Blog Assignment no. 2 - Passive House construction in Carlow


The construction of this farmhouse style building commenced in 2010 in Tullow, Co.Carlow. The house was featured on RTE's program About the house on November 29th 2011 .
First and foremost, the clients wanted a beautifully designed home and if possible, that it be built to a passive standard to achieve low energy costs and avoid dependence on fossil fuels in the future.

House Details

The house plan ( 298m2 floor area) was U shaped with traditional farmhouse features. The client's preference was blockwork construction as they felt the area was windswept and open and that blockwork gave them better solidity than timber framed construction.

The foundation: On top of concrete ground beams, 400mm of insulation was laid under the concrete raft foundation. This separation of the wall from the ground eliminated thermal bridges.

The external walls: The external wall was made up of outer and inner blockwork leafs with a 300mm cavity. This cavity was filled with bonded polystyrene bead insulation. The outer blockwork received a breathable render while internally, an air tight plaster with a service cavity filled with insulation avoided the thermal envelope being disturbed. The wall ties were made from basalt as it has a low thermal conductivity. The U value achieved for the wall was 0.1W/m2K.

The windows: A-Rated passive standard windows including three seals on the window frame were used. Plywood boxes were attached to the internal blockwork allowing the windows to sit in the cavity area, which is the optimum position for a window in a passive house.

Air tightness: This was achieved by attaching an air tight membrane to the ceilings which formed a sealed envelope with plastered internal walls and floors. The passive standard three seal windows and attention to air tightness at joints around windows and doors meant that the result from the blower door test was 0.25 airchanges per hour which is well below the maximum level for certification of 0.6.
Below is a video of a typical blower door test.
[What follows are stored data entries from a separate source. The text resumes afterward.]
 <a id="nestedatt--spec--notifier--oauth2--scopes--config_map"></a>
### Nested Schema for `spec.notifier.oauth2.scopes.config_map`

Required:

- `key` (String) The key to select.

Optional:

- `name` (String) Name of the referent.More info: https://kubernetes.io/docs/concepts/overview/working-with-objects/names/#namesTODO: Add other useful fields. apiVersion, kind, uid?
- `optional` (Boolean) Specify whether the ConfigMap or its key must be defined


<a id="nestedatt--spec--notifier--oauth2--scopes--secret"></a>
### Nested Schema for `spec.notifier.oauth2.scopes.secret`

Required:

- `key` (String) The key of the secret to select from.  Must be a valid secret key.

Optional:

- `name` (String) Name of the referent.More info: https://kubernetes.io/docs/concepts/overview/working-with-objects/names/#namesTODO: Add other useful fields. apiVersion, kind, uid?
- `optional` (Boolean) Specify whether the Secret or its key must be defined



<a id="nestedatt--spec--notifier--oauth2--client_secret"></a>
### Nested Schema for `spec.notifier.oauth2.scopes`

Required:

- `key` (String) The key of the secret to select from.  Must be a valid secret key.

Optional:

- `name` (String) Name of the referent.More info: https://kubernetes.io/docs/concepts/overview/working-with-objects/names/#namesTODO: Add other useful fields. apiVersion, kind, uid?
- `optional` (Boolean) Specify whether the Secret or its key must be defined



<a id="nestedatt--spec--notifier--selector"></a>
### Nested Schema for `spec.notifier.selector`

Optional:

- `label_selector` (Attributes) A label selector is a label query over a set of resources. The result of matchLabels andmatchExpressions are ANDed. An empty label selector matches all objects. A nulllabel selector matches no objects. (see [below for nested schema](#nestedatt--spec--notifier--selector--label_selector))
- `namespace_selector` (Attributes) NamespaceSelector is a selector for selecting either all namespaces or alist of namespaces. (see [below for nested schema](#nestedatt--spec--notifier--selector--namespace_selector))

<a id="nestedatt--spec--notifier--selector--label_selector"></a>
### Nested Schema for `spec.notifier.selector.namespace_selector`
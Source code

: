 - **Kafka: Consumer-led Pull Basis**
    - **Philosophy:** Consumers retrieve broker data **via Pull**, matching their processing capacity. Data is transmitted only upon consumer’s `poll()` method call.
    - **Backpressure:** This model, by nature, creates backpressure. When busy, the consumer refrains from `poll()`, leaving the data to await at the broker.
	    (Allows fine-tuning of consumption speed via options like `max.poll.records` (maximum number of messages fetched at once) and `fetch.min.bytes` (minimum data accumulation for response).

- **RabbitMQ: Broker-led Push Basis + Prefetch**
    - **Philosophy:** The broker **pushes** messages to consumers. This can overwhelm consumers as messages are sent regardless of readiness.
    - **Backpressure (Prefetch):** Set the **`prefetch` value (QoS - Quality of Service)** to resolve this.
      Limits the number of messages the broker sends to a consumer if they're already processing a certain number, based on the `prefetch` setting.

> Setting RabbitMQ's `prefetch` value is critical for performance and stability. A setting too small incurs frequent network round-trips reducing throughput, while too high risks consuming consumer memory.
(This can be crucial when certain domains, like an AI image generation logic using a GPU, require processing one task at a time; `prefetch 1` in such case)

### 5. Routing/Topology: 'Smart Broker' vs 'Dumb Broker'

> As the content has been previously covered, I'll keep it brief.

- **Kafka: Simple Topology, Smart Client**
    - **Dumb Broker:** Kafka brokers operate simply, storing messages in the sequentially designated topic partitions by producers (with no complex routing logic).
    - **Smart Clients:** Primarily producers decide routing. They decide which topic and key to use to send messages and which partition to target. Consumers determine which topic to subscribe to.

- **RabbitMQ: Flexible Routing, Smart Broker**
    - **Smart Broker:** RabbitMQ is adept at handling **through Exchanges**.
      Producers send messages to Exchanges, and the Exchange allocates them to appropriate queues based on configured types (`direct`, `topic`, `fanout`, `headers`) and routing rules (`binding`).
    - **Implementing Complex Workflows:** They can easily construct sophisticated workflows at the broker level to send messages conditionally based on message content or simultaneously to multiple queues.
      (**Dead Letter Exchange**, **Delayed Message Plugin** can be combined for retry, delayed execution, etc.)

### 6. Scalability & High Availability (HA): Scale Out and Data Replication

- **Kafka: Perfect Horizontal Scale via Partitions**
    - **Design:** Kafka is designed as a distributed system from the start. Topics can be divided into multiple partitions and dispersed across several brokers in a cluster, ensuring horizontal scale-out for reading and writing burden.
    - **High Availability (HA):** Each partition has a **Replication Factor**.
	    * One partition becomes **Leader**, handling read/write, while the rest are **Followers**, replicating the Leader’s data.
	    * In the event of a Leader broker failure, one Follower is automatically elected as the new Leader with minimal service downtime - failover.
There were several delays on the project - The MHRV system design initially wasn't certified, the harsh winter of 2010 meant construction came to a standstill and then the builder ceased trading. Building with a timber frame method of construction would have sped things up somewhat as components can be prefabricated (e.g. wall sections) and erected even in very cold weather.

I thought it was interesting to note that the MHRV system was installed after the blower door test and that there was no air test done on the pipework afterwards (the program didn't say this anyway). In our talk from David McHugh from pro air he told me that they usually expose the pipework to the blower door test to check for any leaks.

Other interesting information from the program was given by Jeff Colley of Construct Ireland (the only magazine dedicated to sustainable construction in Ireland).  He informed the viewers that:
  • FAS have commenced the world's first passive house training course for craftsmen
  • Ireland has the third highest number of certified passive house designers in the world
I think that this is some good publicity at last for the construction industry here instead of the culture we saw between 2000 and 2006, where the emphasis was on quantity and speed with quality losing out.


The client's are currently trying to complete the project by direct labour and have managed to maintain continuity in terms of craftsmen. The house is only nearing the end of its construction due to the delays that I mentioned earlier but I would be surprised after seeing the attention to detail in the construction methods if the house is not certified to a passive standard.